Dirac half-semimetallicity and antiferromagnetism in graphene nanoribbon/hexagonal boron nitride heterojunctions

TL;DR

This paper predicts that graphene nanoribbon/hexagonal boron nitride heterojunctions are half-semimetallic, exhibiting fully spin-polarized Dirac points, and can undergo magnetic phase transitions upon doping, offering potential for spintronic applications.

Contribution

It introduces a novel prediction that specific heterojunctions are half-semimetallic with tunable magnetic properties, advancing the understanding of spin-polarized Dirac fermions in 2D materials.

Findings

Heterojunctions are half-semimetallic with spin-polarized Dirac points.

Charge transfer induces opposite energy shifts at edges while maintaining antiferromagnetism.

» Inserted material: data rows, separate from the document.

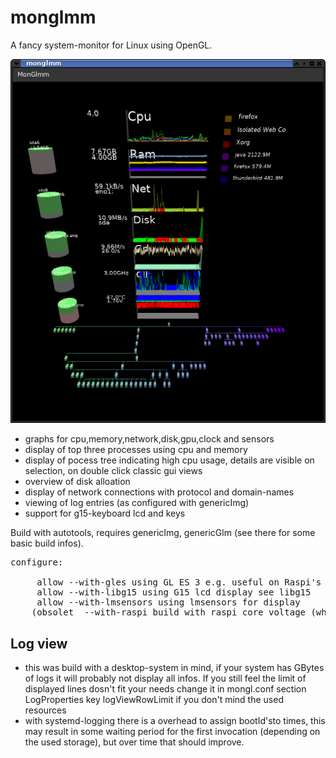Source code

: # monglmm

A fancy system-monitor for Linux using OpenGL.


![Monglmm](monglmm.png "monglmm")

- graphs for cpu,memory,network,disk,gpu,clock and sensors
- display of top three processes using cpu and memory
- display of pocess tree indicating high cpu usage, details are visible on selection, on double click classic gui views
- overview of disk alloation
- display of network connections with protocol and domain-names
- viewing of log entries (as configured with genericImg)
- support for g15-keyboard lcd and keys

Build with autotools, requires genericImg, genericGlm (see there for some basic build infos).

<pre>
configure:<br>
     allow --with-gles using GL ES 3 e.g. useful on Raspi's (requires same use on GenericGlm)
     allow --with-libg15 using G15 lcd display see libg15
     allow --with-lmsensors using lmsensors for display
    (obsolet  --with-raspi build with raspi core voltage (which is not moving) info (function is (c) broadcom) beware: breaks --with-gles)
</pre>

## Log view

- this was build with a desktop-system in mind, if your system has GBytes of logs it will probably not display all infos.
    If you still feel the limit of displayed lines dosn't fit your needs
    change it in mongl.conf section LogProperties key logViewRowLimit
    if you don't mind the used resources
- with systemd-logging there is a overhead to assign bootId'sto times,
   this may result in some waiting period for the first invocation
   (depending on the used storage), but over time that should improve.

Doping causes an antiferromagnetic-to-ferrimagnetic phase transition.

Abstract

Half-metals have been envisioned as active components in spintronic devices by virtue of their completely spin-polarized electrical currents. Actual materials hosting half-metallic phases, however, remain scarce. Here, we predict that recently fabricated heterojunctions of zigzag nanoribbons embedded in two-dimensional hexagonal boron nitride are half-semimetallic, featuring fully spin-polarized Dirac points at the Fermi level. The half-semimetallicity originates from the transfer of charges from hexagonal boron nitride to the embedded graphene nanoribbon. These charges give rise to opposite energy shifts of the states residing at the two edges while preserving their intrinsic antiferromagnetic exchange coupling. Upon doping, an antiferromagnetic-to-ferrimagnetic phase transition occurs in these heterojunctions, with the sign of the excess charge controlling the spatial localization of the net magnetic moments. Our findings demonstrate that such heterojunctions realize tunable one-dimensional conducting channels of spin-polarized Dirac fermions that are seamlessly integrated into a two-dimensional insulator, thus holding promise for the development of carbon-based spintronics.